-- ACTION ITEM --
Wherever the word "includegraphics" turns up in a line of the entries, copy that line.

----

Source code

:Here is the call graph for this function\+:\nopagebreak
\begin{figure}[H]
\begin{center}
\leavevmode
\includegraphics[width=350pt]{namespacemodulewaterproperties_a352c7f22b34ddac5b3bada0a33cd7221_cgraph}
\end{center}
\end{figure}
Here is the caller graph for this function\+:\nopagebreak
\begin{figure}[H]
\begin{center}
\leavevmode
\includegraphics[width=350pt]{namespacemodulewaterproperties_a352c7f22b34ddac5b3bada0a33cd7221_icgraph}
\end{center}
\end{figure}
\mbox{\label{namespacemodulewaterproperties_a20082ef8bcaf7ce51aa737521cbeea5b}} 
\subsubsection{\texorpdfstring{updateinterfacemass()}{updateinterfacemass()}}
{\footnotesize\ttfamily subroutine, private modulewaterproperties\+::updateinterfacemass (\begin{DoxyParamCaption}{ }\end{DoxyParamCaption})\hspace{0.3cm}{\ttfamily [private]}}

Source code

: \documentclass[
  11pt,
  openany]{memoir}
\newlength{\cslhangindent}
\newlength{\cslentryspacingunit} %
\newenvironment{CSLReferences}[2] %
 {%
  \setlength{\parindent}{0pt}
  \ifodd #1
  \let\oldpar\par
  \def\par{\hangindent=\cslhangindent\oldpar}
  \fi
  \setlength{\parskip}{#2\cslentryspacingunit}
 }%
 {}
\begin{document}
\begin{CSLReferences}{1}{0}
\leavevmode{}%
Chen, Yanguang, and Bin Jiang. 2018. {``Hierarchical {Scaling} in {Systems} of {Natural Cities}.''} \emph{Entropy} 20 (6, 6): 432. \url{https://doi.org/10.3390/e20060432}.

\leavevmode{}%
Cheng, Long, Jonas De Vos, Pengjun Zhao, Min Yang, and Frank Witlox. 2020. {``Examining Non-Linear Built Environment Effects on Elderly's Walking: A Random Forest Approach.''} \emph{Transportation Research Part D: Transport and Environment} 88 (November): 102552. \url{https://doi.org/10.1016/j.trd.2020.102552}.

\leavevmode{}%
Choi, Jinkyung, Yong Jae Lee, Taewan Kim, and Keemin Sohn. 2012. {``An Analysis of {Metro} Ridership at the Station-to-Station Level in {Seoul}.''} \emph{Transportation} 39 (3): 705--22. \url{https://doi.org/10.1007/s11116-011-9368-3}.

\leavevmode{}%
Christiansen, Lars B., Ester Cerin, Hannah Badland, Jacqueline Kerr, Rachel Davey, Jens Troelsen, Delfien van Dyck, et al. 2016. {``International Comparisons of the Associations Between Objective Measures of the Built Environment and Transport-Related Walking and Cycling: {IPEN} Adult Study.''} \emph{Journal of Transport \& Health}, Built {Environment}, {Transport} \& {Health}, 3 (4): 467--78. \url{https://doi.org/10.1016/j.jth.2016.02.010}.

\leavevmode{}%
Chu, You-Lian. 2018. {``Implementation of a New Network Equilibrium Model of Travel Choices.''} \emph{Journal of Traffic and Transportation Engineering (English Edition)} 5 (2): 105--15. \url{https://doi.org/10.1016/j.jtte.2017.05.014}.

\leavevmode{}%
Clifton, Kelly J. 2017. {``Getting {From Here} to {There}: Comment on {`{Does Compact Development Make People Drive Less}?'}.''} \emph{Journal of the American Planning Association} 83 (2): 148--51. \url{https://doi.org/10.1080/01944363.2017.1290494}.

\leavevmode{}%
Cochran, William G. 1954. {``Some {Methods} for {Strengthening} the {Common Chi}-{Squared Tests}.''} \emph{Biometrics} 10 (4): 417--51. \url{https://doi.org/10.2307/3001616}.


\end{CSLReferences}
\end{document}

----

-- WRITTEN RESPONSE --
\includegraphics[width=350pt]{namespacemodulewaterproperties_a352c7f22b34ddac5b3bada0a33cd7221_cgraph}
\includegraphics[width=350pt]{namespacemodulewaterproperties_a352c7f22b34ddac5b3bada0a33cd7221_icgraph}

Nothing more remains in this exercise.